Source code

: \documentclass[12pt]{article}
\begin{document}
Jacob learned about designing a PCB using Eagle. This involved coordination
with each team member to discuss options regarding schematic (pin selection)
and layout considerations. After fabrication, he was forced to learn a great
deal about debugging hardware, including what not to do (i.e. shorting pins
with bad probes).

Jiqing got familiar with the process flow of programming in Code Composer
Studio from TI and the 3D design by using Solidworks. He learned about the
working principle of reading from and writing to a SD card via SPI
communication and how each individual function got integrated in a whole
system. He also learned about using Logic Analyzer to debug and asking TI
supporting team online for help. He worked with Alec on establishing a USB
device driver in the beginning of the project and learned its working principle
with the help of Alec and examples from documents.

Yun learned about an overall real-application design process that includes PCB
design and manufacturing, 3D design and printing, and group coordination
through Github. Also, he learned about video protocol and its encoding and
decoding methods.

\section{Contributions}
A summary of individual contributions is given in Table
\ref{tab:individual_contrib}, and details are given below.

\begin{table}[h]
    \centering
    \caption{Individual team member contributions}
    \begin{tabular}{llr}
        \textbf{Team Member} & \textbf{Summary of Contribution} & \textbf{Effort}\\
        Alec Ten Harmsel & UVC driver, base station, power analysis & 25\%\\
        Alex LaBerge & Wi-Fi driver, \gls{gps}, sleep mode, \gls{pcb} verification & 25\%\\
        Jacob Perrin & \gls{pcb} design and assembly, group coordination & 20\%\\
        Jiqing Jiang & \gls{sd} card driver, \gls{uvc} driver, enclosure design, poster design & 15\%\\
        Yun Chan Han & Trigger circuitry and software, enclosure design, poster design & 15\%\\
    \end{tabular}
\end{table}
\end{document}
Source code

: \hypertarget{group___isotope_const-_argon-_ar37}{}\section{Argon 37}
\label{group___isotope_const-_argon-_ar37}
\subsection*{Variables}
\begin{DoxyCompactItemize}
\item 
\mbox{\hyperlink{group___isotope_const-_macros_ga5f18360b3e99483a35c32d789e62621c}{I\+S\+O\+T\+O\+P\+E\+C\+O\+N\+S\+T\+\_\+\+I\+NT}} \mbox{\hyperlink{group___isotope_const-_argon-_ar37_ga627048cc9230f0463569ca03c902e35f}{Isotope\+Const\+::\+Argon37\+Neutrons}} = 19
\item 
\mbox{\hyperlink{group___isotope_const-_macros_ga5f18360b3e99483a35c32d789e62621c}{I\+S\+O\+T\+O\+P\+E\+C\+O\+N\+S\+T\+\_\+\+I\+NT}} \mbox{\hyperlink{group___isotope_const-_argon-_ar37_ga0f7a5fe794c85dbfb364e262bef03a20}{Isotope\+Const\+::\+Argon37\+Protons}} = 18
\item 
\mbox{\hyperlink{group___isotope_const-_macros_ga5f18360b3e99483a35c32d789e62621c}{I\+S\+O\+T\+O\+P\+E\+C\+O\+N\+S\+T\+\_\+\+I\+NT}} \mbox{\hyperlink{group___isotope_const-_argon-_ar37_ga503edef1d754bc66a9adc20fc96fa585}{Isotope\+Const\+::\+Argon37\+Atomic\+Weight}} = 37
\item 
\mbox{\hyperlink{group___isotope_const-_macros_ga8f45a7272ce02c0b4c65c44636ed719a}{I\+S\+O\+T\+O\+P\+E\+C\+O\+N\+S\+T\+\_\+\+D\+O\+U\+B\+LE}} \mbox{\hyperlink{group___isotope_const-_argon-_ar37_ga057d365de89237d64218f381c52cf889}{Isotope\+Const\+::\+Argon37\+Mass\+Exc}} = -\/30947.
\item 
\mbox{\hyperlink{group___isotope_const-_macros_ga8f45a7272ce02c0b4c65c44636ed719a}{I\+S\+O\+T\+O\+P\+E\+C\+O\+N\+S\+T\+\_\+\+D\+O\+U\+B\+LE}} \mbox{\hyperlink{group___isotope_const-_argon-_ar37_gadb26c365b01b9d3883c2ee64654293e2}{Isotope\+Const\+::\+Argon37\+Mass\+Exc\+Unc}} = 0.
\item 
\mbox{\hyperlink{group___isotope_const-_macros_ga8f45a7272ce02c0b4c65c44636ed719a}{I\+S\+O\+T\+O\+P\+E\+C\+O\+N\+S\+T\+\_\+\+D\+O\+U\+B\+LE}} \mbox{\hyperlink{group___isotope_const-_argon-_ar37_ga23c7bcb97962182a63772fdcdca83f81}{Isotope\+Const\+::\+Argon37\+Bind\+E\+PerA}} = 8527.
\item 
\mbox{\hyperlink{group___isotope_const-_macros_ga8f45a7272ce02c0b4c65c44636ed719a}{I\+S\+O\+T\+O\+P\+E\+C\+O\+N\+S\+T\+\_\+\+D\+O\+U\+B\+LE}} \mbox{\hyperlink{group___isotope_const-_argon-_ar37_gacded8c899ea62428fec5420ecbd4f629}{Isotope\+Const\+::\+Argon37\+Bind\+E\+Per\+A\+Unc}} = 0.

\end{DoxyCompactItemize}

########################################

PROBLEM TO SOLVE: Up to and including the line with "Alex LaBerge &", print every line of the records from the start.

ANSWER TO THE PROBLEM:
Source code

: \documentclass[12pt]{article}
\begin{document}
Jacob learned about designing a PCB using Eagle. This involved coordination
with each team member to discuss options regarding schematic (pin selection)
and layout considerations. After fabrication, he was forced to learn a great
deal about debugging hardware, including what not to do (i.e. shorting pins
with bad probes).

Jiqing got familiar with the process flow of programming in Code Composer
Studio from TI and the 3D design by using Solidworks. He learned about the
working principle of reading from and writing to a SD card via SPI
communication and how each individual function got integrated in a whole
system. He also learned about using Logic Analyzer to debug and asking TI
supporting team online for help. He worked with Alec on establishing a USB
device driver in the beginning of the project and learned its working principle
with the help of Alec and examples from documents.

Yun learned about an overall real-application design process that includes PCB
design and manufacturing, 3D design and printing, and group coordination
through Github. Also, he learned about video protocol and its encoding and
decoding methods.

\section{Contributions}
A summary of individual contributions is given in Table
\ref{tab:individual_contrib}, and details are given below.

\begin{table}[h]
    \centering
    \caption{Individual team member contributions}
    \begin{tabular}{llr}
        \textbf{Team Member} & \textbf{Summary of Contribution} & \textbf{Effort}\\
        Alec Ten Harmsel & UVC driver, base station, power analysis & 25\%\\
        Alex LaBerge & Wi-Fi driver, \gls{gps}, sleep mode, \gls{pcb} verification & 25\%\\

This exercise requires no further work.